Nous voici donc officiellement en plein artifice…
 

Dans un futur proche, deux amis se retrouvent dans la forêt. Michel (lunaire Alexandre Le Nours), adepte de la deep mindfullness poussée à son paroxysme (car on peut sans doute appeler « paroxysme » deux ans en transe hypnotique dans un caisson d’isolation sensorielle), a perdu le fil de l’actualité. Taylor (Antoine Defoort himself, malicieux clown blanc) s’empresse donc de lui retracer son histoire au sein de la « Plateforme Contexte et Modalité », sorte de parti politique artisanal qui s’est, contre toute attente, retrouvé aux portes du pouvoir.
S’enchâssent donc parallèlement les aventures passées de la-dite P.C.M. et les péripéties pseudo-présentes de sa narration, impliquant quelques barres de Bounty (deux ans de jeûne, ça creuse) et l’usage d’un petit appareil bien pratique, le mnémoprojecteur, qui, comme son nom l’indique, permet de projeter ses souvenirs devant soi, sous forme de powerpoint dessiné à main levée, d’hologramme, de filtres oreilles de chat, etc, selon le degré de réalisme souhaité,la fidélité du souvenir ou l’état d’esprit du locuteur.
 

La fameuse P.C.M. s’était jetée dans la bataille politique (ou plutôt avait glissé dedans presque par mégarde) avec pour objectif avoué de « questionner les modalités du débat », s’interrogeant sur l’impact des conditions du dialogue sur le développement des Idées. Car les Idées, « pokémons logomorphes », subissent, comme tout être vivant, l’influence du Contexte (et des Modalités).

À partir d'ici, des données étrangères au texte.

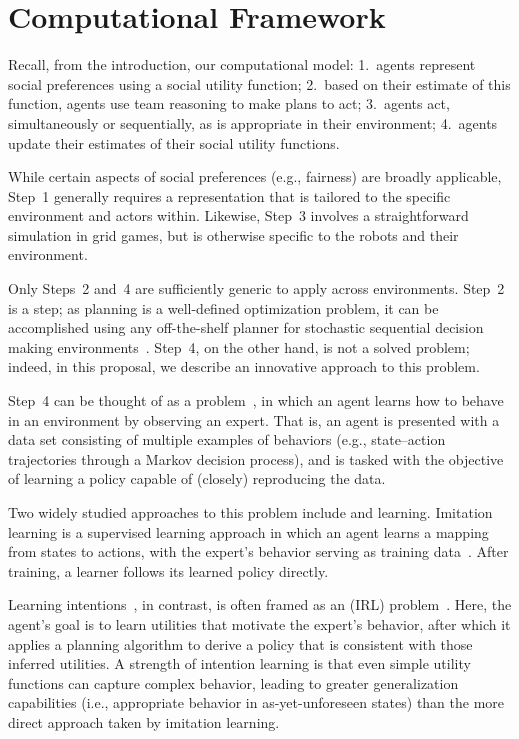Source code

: 
\section{Computational Framework}
\label{sec:process}

Recall, from the introduction, our computational model:
1.~agents represent social preferences using a social utility function;
2.~based on their estimate of this function, agents use team reasoning to make plans to act;
3.~agents act, simultaneously or sequentially, as is appropriate in their environment;
4.~agents update their estimates of their social utility functions.

While certain aspects of social preferences (e.g., fairness) are broadly applicable,
Step~1 generally requires a representation that is tailored to the specific environment and actors within.
Likewise, Step~3 involves a straightforward simulation in grid games, but is
otherwise specific to the robots and their environment.

Only Steps~2 and~4 are sufficiently generic to apply across
environments.  Step~2 is a  step; as planning is
a well-defined optimization problem,
it can be accomplished using any off-the-shelf planner for
stochastic sequential decision making
environments~\cite{Barto95,bellman57,boutilier99,collins95,kearns99b,kocsis06}.
%
Step~4, on the other hand, is not a solved problem; indeed, in this
proposal,
we describe an innovative approach to this problem.

Step~4 can be thought of as a 
problem~\cite{argall09}, in which an agent learns how to behave in an
environment by observing an expert.  That is, an agent is presented
with a data set consisting of multiple examples of behaviors (e.g.,
state--action trajectories through a Markov decision process), and is
tasked with the objective of learning a policy capable of (closely)
reproducing the data.

Two widely studied approaches to this problem include
 and  learning.  Imitation learning
is a supervised learning approach in which an agent learns a mapping
from states to actions, with the expert's behavior serving as training
data~\cite{pomerleau93}.  After training, a learner follows its
learned policy directly.

Learning intentions~\cite{macglashan15b}, in contrast, is often framed
as an  (IRL)
problem~\cite{babes11,ng00}.  Here, the agent's goal is to learn
utilities that motivate the expert's behavior, after which it applies a
planning algorithm to derive a policy that is consistent with those
inferred utilities.  A strength of intention learning is that even simple
utility functions can capture complex behavior, leading to greater
generalization capabilities (i.e., appropriate behavior in
as-yet-unforeseen states) than the more direct approach taken by
imitation learning.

On parlera donc beaucoup de langage, dans ce spectacle très « méta », qui nous offrira même une balade dans le Monde des Idées (autant dire que Platon ne voyait sûrement pas ça comme ça – encore que…)…

 

« On vous raconte une histoire,
et vous allez secréter de l’efferalgan »

Antoine Deloort et ses acolytes interrogent notre société contemporaine, ses richesses et ses travers, avec une grande acuité, une grande culture et un sens réjouissant de l’absurde !
C’est aussi joyeux que conceptuel, foutraque que documenté.
On aime leur côté universitairo-bricolo, ambitieux sans prétention, cultivé sans arrogance, traitant la fantaisie avec sérieux et le sérieux avec décalage.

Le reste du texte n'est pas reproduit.